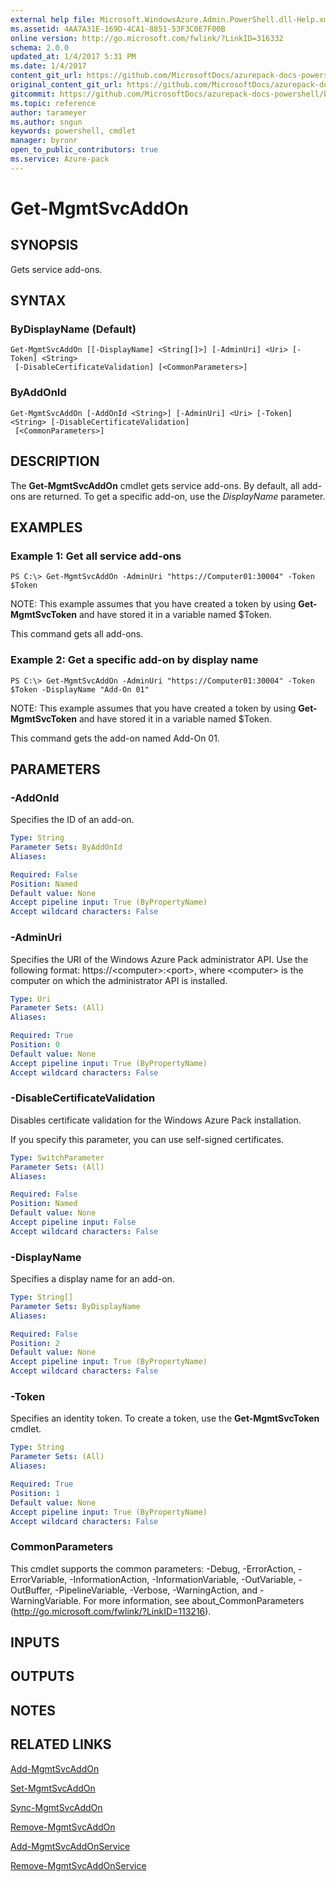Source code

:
 ```yaml
---
external help file: Microsoft.WindowsAzure.Admin.PowerShell.dll-Help.xml
ms.assetid: 4AA7A31E-169D-4CA1-8851-53F3C0E7F00B
online version: http://go.microsoft.com/fwlink/?LinkID=316332
schema: 2.0.0
updated_at: 1/4/2017 5:31 PM
ms.date: 1/4/2017
content_git_url: https://github.com/MicrosoftDocs/azurepack-docs-powershell/blob/master/AzurePack-cmdlets/Administration/v1.0/Get-MgmtSvcAddOn.md
original_content_git_url: https://github.com/MicrosoftDocs/azurepack-docs-powershell/blob/master/AzurePack-cmdlets/Administration/v1.0/Get-MgmtSvcAddOn.md
gitcommit: https://github.com/MicrosoftDocs/azurepack-docs-powershell/blob/93767eba34ad89edb3696359a7595e41769e0346/AzurePack-cmdlets/Administration/v1.0/Get-MgmtSvcAddOn.md
ms.topic: reference
author: tarameyer
ms.author: sngun
keywords: powershell, cmdlet
manager: byronr
open_to_public_contributors: true
ms.service: Azure-pack
---
```


# Get-MgmtSvcAddOn

## SYNOPSIS
Gets service add-ons.

## SYNTAX

### ByDisplayName (Default)
```
Get-MgmtSvcAddOn [[-DisplayName] <String[]>] [-AdminUri] <Uri> [-Token] <String>
 [-DisableCertificateValidation] [<CommonParameters>]
```

### ByAddOnId
```
Get-MgmtSvcAddOn [-AddOnId <String>] [-AdminUri] <Uri> [-Token] <String> [-DisableCertificateValidation]
 [<CommonParameters>]
```

## DESCRIPTION
The **Get-MgmtSvcAddOn** cmdlet gets service add-ons.
By default, all add-ons are returned.
To get a specific add-on, use the *DisplayName* parameter.

## EXAMPLES

### Example 1: Get all service add-ons
```
PS C:\> Get-MgmtSvcAddOn -AdminUri "https://Computer01:30004" -Token $Token
```

NOTE: This example assumes that you have created a token by using **Get-MgmtSvcToken** and have stored it in a variable named $Token.

This command gets all add-ons.

### Example 2: Get a specific add-on by display name
```
PS C:\> Get-MgmtSvcAddOn -AdminUri "https://Computer01:30004" -Token $Token -DisplayName "Add-On 01"
```

NOTE: This example assumes that you have created a token by using **Get-MgmtSvcToken** and have stored it in a variable named $Token.

This command gets the add-on named Add-On 01.

## PARAMETERS

### -AddOnId
Specifies the ID of an add-on.

```yaml
Type: String
Parameter Sets: ByAddOnId
Aliases: 

Required: False
Position: Named
Default value: None
Accept pipeline input: True (ByPropertyName)
Accept wildcard characters: False
```

### -AdminUri
Specifies the URI of the Windows Azure Pack administrator API.
Use the following format: https://\<computer\>:\<port\>, where \<computer\> is the computer on which the administrator API is installed.

```yaml
Type: Uri
Parameter Sets: (All)
Aliases: 

Required: True
Position: 0
Default value: None
Accept pipeline input: True (ByPropertyName)
Accept wildcard characters: False
```

### -DisableCertificateValidation
Disables certificate validation for the Windows Azure Pack installation.

If you specify this parameter, you can use self-signed certificates.

```yaml
Type: SwitchParameter
Parameter Sets: (All)
Aliases: 

Required: False
Position: Named
Default value: None
Accept pipeline input: False
Accept wildcard characters: False
```

### -DisplayName
Specifies a display name for an add-on.

```yaml
Type: String[]
Parameter Sets: ByDisplayName
Aliases: 

Required: False
Position: 2
Default value: None
Accept pipeline input: True (ByPropertyName)
Accept wildcard characters: False
```

### -Token
Specifies an identity token.
To create a token, use the **Get-MgmtSvcToken** cmdlet.

```yaml
Type: String
Parameter Sets: (All)
Aliases: 

Required: True
Position: 1
Default value: None
Accept pipeline input: True (ByPropertyName)
Accept wildcard characters: False
```

### CommonParameters
This cmdlet supports the common parameters: -Debug, -ErrorAction, -ErrorVariable, -InformationAction, -InformationVariable, -OutVariable, -OutBuffer, -PipelineVariable, -Verbose, -WarningAction, and -WarningVariable. For more information, see about_CommonParameters (http://go.microsoft.com/fwlink/?LinkID=113216).

## INPUTS

## OUTPUTS

## NOTES

## RELATED LINKS

[Add-MgmtSvcAddOn](xref:Administration/v1.0/Add-MgmtSvcAddOn.md)

[Set-MgmtSvcAddOn](xref:Administration/v1.0/Set-MgmtSvcAddOn.md)

[Sync-MgmtSvcAddOn](xref:Administration/v1.0/Sync-MgmtSvcAddOn.md)

[Remove-MgmtSvcAddOn](xref:Administration/v1.0/Remove-MgmtSvcAddOn.md)

[Add-MgmtSvcAddOnService](xref:Administration/v1.0/Add-MgmtSvcAddOnService.md)

[Remove-MgmtSvcAddOnService](xref:Administration/v1.0/Remove-MgmtSvcAddOnService.md)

§ What to produce: Filter the records down to the lines containing the word "specific", and copy those.

§ Solution:
To get a specific add-on, use the *DisplayName* parameter.
### Example 2: Get a specific add-on by display name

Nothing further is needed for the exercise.